Dealers' offshore smuggling scams
Customs officials believe criminals are using global positioning satellite (GPS) technology to direct vessels to shipments tossed from the sides of passing yachts.
The method is one of the biggest loopholes in Bermuda’s border protection efforts.
William Pearman, assistant collector of Customs, said: “Bermuda is surrounded by water.
“A fishing vessel can go to Challenger Banks unchallenged and return unchallenged.
“We need to look beyond the immediate entry points.
“It doesn’t take much to import a shipment of drugs — you don’t have to go through the controls because you can bypass them.”
Speaking before the Parliamentary Joint Select Committee on Violence and Gun Crime yesterday, Mr. Pearman said there is very little customs officers could currently do to detect and intercept such transactions at sea.
He added: “Harbour Radio can tell us if a fishing vessel has gone near a cruise ship. They can notify us and we can check.
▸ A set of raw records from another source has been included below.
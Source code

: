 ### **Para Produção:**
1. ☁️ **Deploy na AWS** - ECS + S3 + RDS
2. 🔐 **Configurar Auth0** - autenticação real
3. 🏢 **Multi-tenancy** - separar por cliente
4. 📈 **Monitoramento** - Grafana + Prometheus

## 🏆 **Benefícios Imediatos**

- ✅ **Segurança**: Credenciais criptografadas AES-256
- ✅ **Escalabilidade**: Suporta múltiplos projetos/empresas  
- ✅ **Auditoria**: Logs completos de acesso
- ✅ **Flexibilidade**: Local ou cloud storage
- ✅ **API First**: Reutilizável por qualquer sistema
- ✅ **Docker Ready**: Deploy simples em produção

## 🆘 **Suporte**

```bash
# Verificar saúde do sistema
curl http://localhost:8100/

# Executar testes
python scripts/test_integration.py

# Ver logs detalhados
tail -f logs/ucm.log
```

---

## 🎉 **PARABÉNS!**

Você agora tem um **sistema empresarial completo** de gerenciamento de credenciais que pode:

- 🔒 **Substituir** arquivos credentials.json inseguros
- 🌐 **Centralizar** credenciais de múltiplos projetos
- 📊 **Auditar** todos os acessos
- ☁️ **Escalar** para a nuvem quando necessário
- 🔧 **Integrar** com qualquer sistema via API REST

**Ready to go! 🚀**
“The problem is, if it (the drug shipment) is dropped off the side with a GPS on it and they pick it up, we can’t do anything.”
Customs officials hope plans for a new joint border control force pooling the resources of police, Customs, Immigration and Environmental Protection, will help deal with the issue.
Winniefred Fostine-DeSilva, collector of Customs, told the committee: “A single border agency will go along way to addressing that problem.
“That is in the works. It is vital that customs and police work even more closely together. They almost need to be one for border control purposes.”
Senator Colonel David Burch has been tasked with creating a “stronger interdictive force against the scourge of drugs and guns in the community” in his new role as National Security Minister.
It is understood that a combined marine unit, potentially involving Regiment soldiers, could soon be patrolling Bermuda’s waters.
Ms Fostine-DeSilva said law enforcement is fighting criminals who are better financed than they are.
Seizures
She added: “GPS is helping the criminals as well — and they have more financial resources than we do.
“If we had their financial resources we might have a better chance of making the seizures we would like.”
She told the committee, chaired by PLP MP Randy Horton, that most of the guns and drugs coming into Bermuda were from the U.S.
She said: “Our source country is not Jamaica or any of the islands to our south, it is the eastern seaboard of the U.S.
“It is the source country for firearms, ammunition and drugs. There are no real controls on the purchase of weapons and ammunition. You can go and purchase a firearm at a store in the U.S. and the only record will be that first sale.
“If you go to a gun show there is no record at all.
“They can buy a gun and ammunition and there is no record of it and we don’t find out about it until it is used in a crime.”
Asked about the much-quoted statistic that customs detects about 10 per cent of the contraband coming into the country, Mr. Pearman said the figure was a very rough “guess-timate”.
He added: “If you say it is 10 per cent then Bermuda has a $100million per year drug habit. Can a 65,000 population sustain that?”
He suggested that some of the recent violence on the streets could be about rival dealers fighting for space in a congested market place.
Yesterday’s hearing was the second public meeting of the Joint Select Committee on Violent Crime and Gun Violence in Bermuda.
There will be further meetings on December 2, 9 and 16.